Low rates for cash and falling stock prices helped boost the popularity and the prices of bonds. But in the long run, buying bonds may not be any safer than buying stocks. Most bonds that pay attractive rates are redeemed early, forcing investors to reinvest at lower rates. And if the economy begins to recover and rates rise this year, bond prices will go down.

"You don't want to be buying long-term bonds at the bottom of the cycle," said New Port Richey financial planner Steve Athannasie at Trademark Capital Management.

He said investors who have stuck with stocks as part of their portfolios will eventually be glad.

"For those buying, it's been a great time, especially if you are a longer-term investor," he said. "It's a matter of being well positioned for the next upturn. People getting out at these levels will look back in 12 to 16 months and regret it."

One reason many investors still feel cautious is that the outlook for corporate earnings is so fuzzy. Ultimately, earnings support stock prices so if earnings fall, stock prices could too.

"When earnings start to fall, they generally fall a lot further than all of us think," said Perritt, who manages the Perritt Microcap Opportunities Fund. But he said the reverse is also true: "When earnings start to ramp up, they tend to go a lot higher than all of us think. If the economy does turn up as everyone expects, you'll start to see earnings estimates being constantly raised."

Most analysts expect modest growth in earnings this year for companies with stocks that are part of the Standard & Poor's 500 Index, but the forecasts are frequently revised.

Perritt, who admits he's prejudiced, thinks the smaller stocks he invests in offer the best opportunities for the year ahead.

"People say valuations on the S&P 500 and the Dow are high, but you cannot say that about the small cap sector," he said. "They're low and the smaller the company, the lower the valuations. Some companies that have continued to grow at 15 to 18 percent in this environment are selling at eight to 10 times earnings" per share. By comparison, some deflated larger stocks are still selling for more than 20 times earnings.

The Russell 2000 Index, which tracks smaller stocks, was among the few to finish in positive territory for 2001.

Tampa money manager Dee Howland said smaller stocks also are popping up on the computer screens she uses to find stocks that might be attractive values. But she says investors should use care.

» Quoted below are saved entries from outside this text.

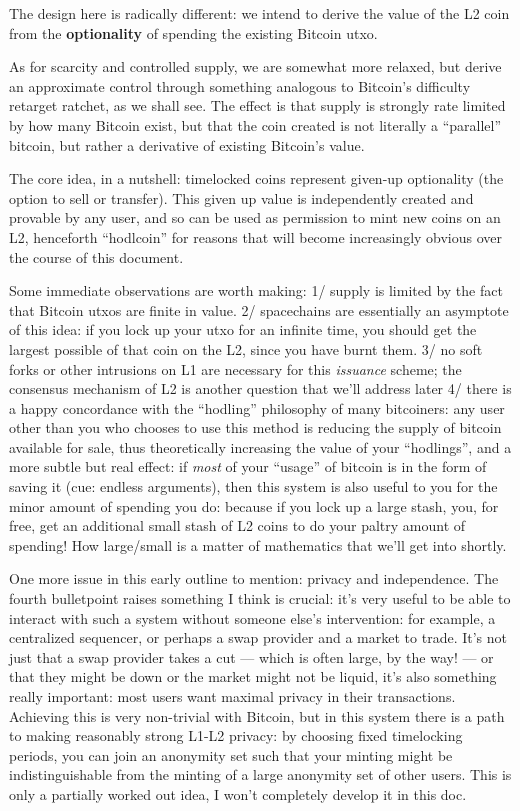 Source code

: \documentclass[11pt,a4paper]{article}
\begin{document}
The design here is radically different: we intend to derive the value of the L2 coin from the \textbf{optionality} of spending the existing Bitcoin utxo.

As for scarcity and controlled supply, we are somewhat more relaxed, but derive an approximate control through something analogous to Bitcoin's difficulty retarget ratchet, as we shall see. The effect is that supply is strongly rate limited by how many Bitcoin exist, but that the coin created is not literally a ``parallel'' bitcoin, but rather a derivative of existing Bitcoin's value.

The core idea, in a nutshell: timelocked coins represent given-up optionality (the option to sell or transfer). This given up value is independently created and provable by any user, and so can be used as permission to mint new coins on an L2, henceforth ``hodlcoin'' for reasons that will become increasingly obvious over the course of this document.

Some immediate observations are worth making: 1/ supply is limited by the fact that Bitcoin utxos are finite in value. 2/ spacechains are essentially an asymptote of this idea: if you lock up your utxo for an infinite time, you should get the largest possible of that coin on the L2, since you have burnt them. 3/ no soft forks or other intrusions on L1 are necessary for this \emph{issuance} scheme; the consensus mechanism of L2 is another question that we'll address later 4/ there is a happy concordance with the ``hodling'' philosophy of many bitcoiners: any user other than you who chooses to use this method is reducing the supply of bitcoin available for sale, thus theoretically increasing the value of your ``hodlings'', and a more subtle but real effect: if \emph{most} of your ``usage'' of bitcoin is in the form of saving it (cue: endless arguments), then this system is also useful to you for the minor amount of spending you do: because if you lock up a large stash, you, for free, get an additional small stash of L2 coins to do your paltry amount of spending! How large/small is a matter of mathematics that we'll get into shortly.

One more issue in this early outline to mention: privacy and independence. The fourth bulletpoint raises something I think is crucial: it's very useful to be able to interact with such a system without someone else's intervention: for example, a centralized sequencer, or perhaps a swap provider and a market to trade. It's not just that a swap provider takes a cut --- which is often large, by the way! --- or that they might be down or the market might not be liquid, it's also something really important: most users want maximal privacy in their transactions. Achieving this is very non-trivial with Bitcoin, but in this system there is a path to making reasonably strong L1-L2 privacy: by choosing fixed timelocking periods, you can join an anonymity set such that your minting might be indistinguishable from the minting of a large anonymity set of other users. This is only a partially worked out idea, I won't completely develop it in this doc.
\end{document}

"Those come with the increased volatility and higher risk than large stocks do, so you have to factor that in," she said.

One upbeat sign for the year is that investors have shrugged off so much bad news, from troubles in Argentina and the Middle East to Congress' inability to agree on a package to stimulate the faltering economy.

Clearwater market analyst William I. Ferree Jr. said we could be on the verge of a broad new bull market, but he also was optimistic a year ago. He suggests paying close attention to the market's movements this month because January often sets the tone for the year.

"Early January is usually a critical time of breakout or breakdown, with frequent false moves," he said.